Frequently asked questions
Why can't we just patch everything and skip segmentation?
Many IoT, medical, and OT devices require vendor coordination, government re-approval, or can't go offline without disrupting operations — making patching slow or impossible. Segmentation protects those devices in the meantime, and permanently for legacy systems that will never be patchable.
What does "good" visibility actually look like for IoT devices?
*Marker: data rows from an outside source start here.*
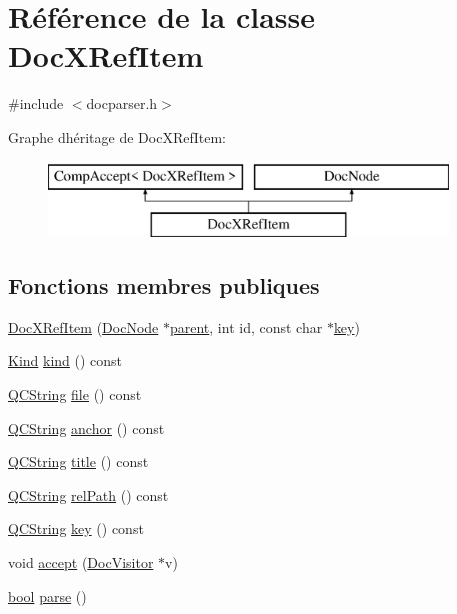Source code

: \hypertarget{class_doc_x_ref_item}{}\section{Référence de la classe Doc\+X\+Ref\+Item}
\label{class_doc_x_ref_item}


{\ttfamily \#include $<$docparser.\+h$>$}

Graphe d\textquotesingle{}héritage de Doc\+X\+Ref\+Item\+:\begin{figure}[H]
\begin{center}
\leavevmode
\includegraphics[height=2.000000cm]{class_doc_x_ref_item}
\end{center}
\end{figure}
\subsection*{Fonctions membres publiques}
\begin{DoxyCompactItemize}
\item 
\hyperlink{class_doc_x_ref_item_a2dd2cde9203334f102bf5eb810b8f0a0}{Doc\+X\+Ref\+Item} (\hyperlink{class_doc_node}{Doc\+Node} $\ast$\hyperlink{class_doc_node_a990d8b983962776a647e6231d38bd329}{parent}, int id, const char $\ast$\hyperlink{class_doc_x_ref_item_a76ee124dbf5e2d54385f2283238be615}{key})
\item 
\hyperlink{class_doc_node_aebd16e89ca590d84cbd40543ea5faadb}{Kind} \hyperlink{class_doc_x_ref_item_a107c0e90e9bcc41dac53e2c8a344cdcc}{kind} () const 
\item 
\hyperlink{class_q_c_string}{Q\+C\+String} \hyperlink{class_doc_x_ref_item_a204729af034545a874012cf7b71e4b28}{file} () const 
\item 
\hyperlink{class_q_c_string}{Q\+C\+String} \hyperlink{class_doc_x_ref_item_aa85182414cd5d840cb9a3fa2c6d6b6e4}{anchor} () const 
\item 
\hyperlink{class_q_c_string}{Q\+C\+String} \hyperlink{class_doc_x_ref_item_af9f7bd45776ade78957b099599977ac2}{title} () const 
\item 
\hyperlink{class_q_c_string}{Q\+C\+String} \hyperlink{class_doc_x_ref_item_a020ecca9ba54b05e0f034b8dbae55ddf}{rel\+Path} () const 
\item 
\hyperlink{class_q_c_string}{Q\+C\+String} \hyperlink{class_doc_x_ref_item_a76ee124dbf5e2d54385f2283238be615}{key} () const 
\item 
void \hyperlink{class_doc_x_ref_item_a4850d4a3b5fe80bbbcec8433276a5cb7}{accept} (\hyperlink{class_doc_visitor}{Doc\+Visitor} $\ast$v)
\item 
\hyperlink{qglobal_8h_a1062901a7428fdd9c7f180f5e01ea056}{bool} \hyperlink{class_doc_x_ref_item_acfb3aacf4b559a4b9fb4fb5b2dc960bc}{parse} ()
\end{DoxyCompactItemize}

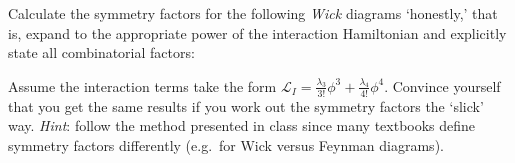\documentclass[12pt]{article}
\begin{document}
\begin{enumerate}
Calculate the symmetry factors for the following \textit{Wick} diagrams `honestly,' that is, expand to the appropriate power of the interaction Hamiltonian and explicitly state all combinatorial factors:
%
\begin{figure}[H]
  \centering
\end{figure}
%
Assume the interaction terms take the form $\mathcal L_I = \frac{\lambda_3}{3!} \phi^3 + \frac{\lambda_4}{4!} \phi^4$.
Convince yourself that you get the same results if you work out the symmetry factors the `slick' way. \textit{Hint}: follow the method presented in class since many textbooks define symmetry factors differently (e.g.\ for Wick versus Feynman diagrams). 



\end{enumerate}
\end{document}
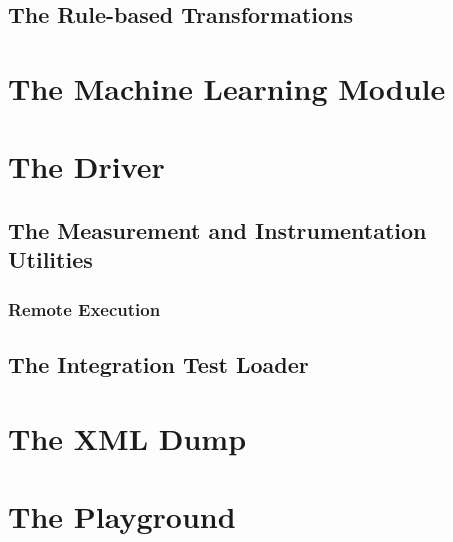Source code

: \subsection{The Rule-based Transformations}

\section{The Machine Learning Module}

\section{The Driver}
\subsection{The Measurement and Instrumentation Utilities}
\subsubsection{Remote Execution}
\subsection{The Integration Test Loader}

\section{The XML Dump}
\section{The Playground}
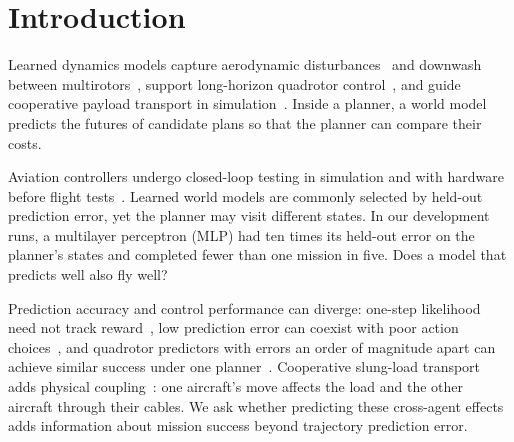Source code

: \documentclass[conference]{IEEEtran}
\begin{document}
\section{Introduction}\label{sec:intro}

Learned dynamics models capture aerodynamic disturbances~\cite{oconnell2022neuralfly} and downwash between multirotors~\cite{shi2020neuralswarm,shi2021neuralswarm2}, support long-horizon quadrotor control~\cite{rao2026skyjepa}, and guide cooperative payload transport in simulation~\cite{khursheed2024cooperative}. Inside a planner, a world model predicts the futures of candidate plans so that the planner can compare their costs.

Aviation controllers undergo closed-loop testing in simulation and with hardware before flight tests~\cite{jung2007hil,belcastro2012validation}. Learned world models are commonly selected by held-out prediction error, yet the planner may visit different states. In our development runs, a multilayer perceptron (MLP) had ten times its held-out error on the planner's states and completed fewer than one mission in five. Does a model that predicts well also fly well?

Prediction accuracy and control performance can diverge: one-step likelihood need not track reward~\cite{lambert2020objective}, low prediction error can coexist with poor action choices~\cite{qiu2026adwm,liu2026predictionfidelity}, and quadrotor predictors with errors an order of magnitude apart can achieve similar success under one planner~\cite{min2026same}. Cooperative slung-load transport adds physical coupling~\cite{lee2014geometric,wahba2024kinodynamic,sun2025agile,lorentz2026crazymarl}: one aircraft's move affects the load and the other aircraft through their cables. We ask whether predicting these cross-agent effects adds information about mission success beyond trajectory prediction error.
\end{document}
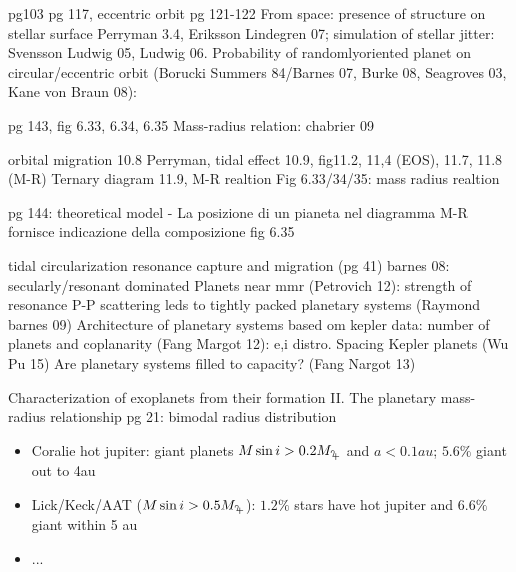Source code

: \begin{workout}
pg103
pg 117, eccentric orbit pg 121-122
From space: presence of structure on stellar surface Perryman 3.4, Eriksson Lindegren 07; simulation of stellar jitter: Svensson Ludwig 05, Ludwig 06.
Probability of randomlyoriented planet on circular/eccentric orbit (Borucki Summers 84/Barnes 07, Burke 08,  Seagroves 03, Kane von Braun 08):
\end{workout}

\begin{workout}
pg 143, fig 6.33, 6.34, 6.35
Mass-radius relation: chabrier 09
\end{workout}

\begin{workout}[M-R diagram]
orbital migration 10.8 Perryman, tidal effect 10.9, 
fig11.2, 11,4 (EOS), 11.7, 11.8 (M-R)
Ternary diagram 11.9, M-R realtion
Fig 6.33/34/35: mass radius realtion

pg 144: theoretical model - La posizione di un pianeta nel diagramma M-R fornisce indicazione della composizione
fig 6.35
\end{workout}

\begin{workout}
\end{workout}

\begin{workout}
tidal circularization
resonance capture and migration (pg 41)
barnes 08: secularly/resonant dominated
Planets near mmr (Petrovich 12): strength of resonance
P-P scattering leds to tightly packed planetary systems (Raymond barnes 09)
Architecture of planetary systems based om kepler data: number of planets and coplanarity (Fang Margot 12): e,i distro.
Spacing Kepler planets (Wu Pu 15)
Are planetary systems filled to capacity? (Fang Nargot 13)
\end{workout}

\begin{workout}
	Characterization of exoplanets from their formation II. The planetary mass-radius relationship pg 21: bimodal radius distribution
\end{workout}

\begin{workout}
	\begin{itemize}
	\item Coralie hot jupiter: giant planets $M\sin{i}>0.2\mjupiter$ and $a<0.1au$; $5.6\%$ giant out to 4au
	\item Lick/Keck/AAT ($M\sin{i}>0.5\mjupiter$): $1.2\%$ stars have hot jupiter and $6.6\%$ giant within 5 au
	\item ...
\end{itemize}
\end{workout}

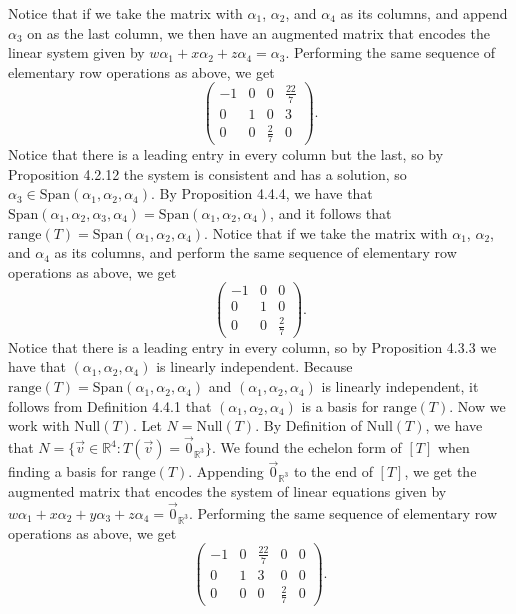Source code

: \documentclass[12pt]{article}
\begin{document}
%
%
%
%
\newpage
Notice that if we take the matrix with $\alpha_1$, $\alpha_2$, and $\alpha_4$ as its columns, and append $\alpha_3$ on as the last column, we then have an augmented matrix that encodes the linear system given by $w\alpha_1 + x\alpha_2 + z\alpha_4 = \alpha_3$. Performing the same sequence of elementary row operations as above, we get
\[
\begin{pmatrix} -1&0&0&\frac{22}{7}\\0&1&0&3\\0&0&\frac{2}{7}&0 \end{pmatrix} \text{.}
\]
Notice that there is a leading entry in every column but the last, so by Proposition 4.2.12 the system is consistent and has a solution, so $\alpha_3 \in \text{Span}(\alpha_1,\alpha_2,\alpha_4)$. By Proposition 4.4.4, we have that $\text{Span}(\alpha_1,\alpha_2,\alpha_3,\alpha_4)=\text{Span}(\alpha_1,\alpha_2,\alpha_4)$, and it follows that $\text{range}(T)=\text{Span}(\alpha_1,\alpha_2,\alpha_4)$. Notice that if we take the matrix with $\alpha_1$, $\alpha_2$, and $\alpha_4$ as its columns, and perform the same sequence of elementary row operations as above, we get
\[
\begin{pmatrix} -1&0&0\\0&1&0\\0&0&\frac{2}{7} \end{pmatrix} \text{.}
\]
Notice that there is a leading entry in every column, so by Proposition 4.3.3 we have that $(\alpha_1,\alpha_2,\alpha_4)$ is linearly independent. Because $\text{range}(T)=\text{Span}(\alpha_1,\alpha_2,\alpha_4)$ and $(\alpha_1,\alpha_2,\alpha_4)$ is linearly independent, it follows from Definition 4.4.1 that $(\alpha_1,\alpha_2,\alpha_4)$ is a basis for $\text{range}(T)$.
\newline
\newline
\noindent
Now we work with $\text{Null}(T)$. Let $N =\text{Null}(T)$. By Definition of $\text{Null}(T)$, we have that $N=\{ \vec{v} \in \mathbb{R}^4: T(\vec{v})=\vec{0}_{\mathbb{R}^3}\}$. We found the echelon form of $[T]$ when finding a basis for $\text{range}(T)$. Appending $\vec{0}_{\mathbb{R}^3}$ to the end of $[T]$, we get the augmented matrix that encodes the system of linear equations given by $w\alpha_1+x\alpha_2+y\alpha_3+z\alpha_4 = \vec{0}_{\mathbb{R}^3}$. Performing the same sequence of elementary row operations as above, we get
\[
\begin{pmatrix} -1&0&\frac{22}{7}&0&0\\0&1&3&0&0\\0&0&0&\frac{2}{7}&0 \end{pmatrix} \text{.}
\]
\end{document}
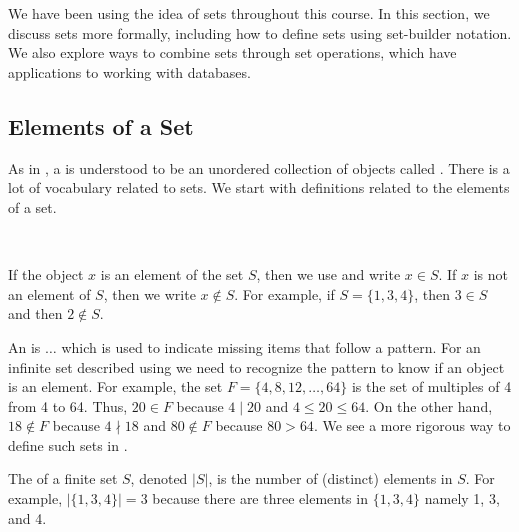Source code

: \section{\secsets}
\label{sec_sets}

We have been using the idea of sets throughout this course.  In this section, we discuss sets more formally, including how to define sets using set-builder notation. We also explore ways to combine sets through set operations, which have applications to working with databases.


\newcommand{\subelements}{Elements of a Set}
\subsection{\subelements}
\label{sub_elements}

As in , a  is understood to be an unordered collection of objects called .  There is a lot of vocabulary related to sets.  We start with definitions related to the elements of a set.

\begin{defn}[Elements]
\label{defn_element}
~
    \begin{apart}
        \item If the object $x$ is an element of the set $S$, then we use  and write $x \in S$.  If $x$ is not an element of $S$, then we write $x \notin S$. For example, if $S=\{1,3,4\}$, then $3 \in S$ and then $2 \notin S$.
        \item An  is $\ldots$ which is used to indicate missing items that follow a pattern.  For an infinite set described using  we  need to recognize the pattern to know if an object is an element.  For example, the set $F = \{4,8,12,\ldots, 64\}$ is the set of multiples of 4 from 4 to 64.  Thus, $20 \in F$ because $4 \mid 20$ and $4 \le 20 \le 64$.  On the other hand, $18 \notin F$ because $4 \nmid 18$ and $80 \notin F$ because $80 >64$.  We see a more rigorous way to define such sets in .
        \item The  of a finite set $S$, denoted $|S|$, is the number of (distinct) elements in $S$.  For example, $|\{1,3,4\}|=3$ because there are three elements in $\{1,3,4\}$ namely 1, 3, and 4.  
    \end{apart}
\end{defn}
Beyond an IP or MAC address — you need device type, function, owner, location, and behavioral communication patterns. Without that context, enforcing a segmentation policy risks blocking critical workflows and creates hesitation that keeps teams stuck.
How do you get clinical or OT teams on board?
Run a small pilot on a specific, non-critical device group first. Demonstrating that segmentation can reduce risk without disrupting operations turns skeptical operational teams into advocates — as seen at Emplify Health, where early wins made clinical and networking teams "eager to segment more devices."
Is automation required for segmentation to scale?
n practice, yes. Manual policy writing for thousands of diverse devices is too slow and error-prone. Policy simulation and automated enforcement — grounded in device profiles and behavioral data — is what makes segmentation feasible at scale without constant disruption risk.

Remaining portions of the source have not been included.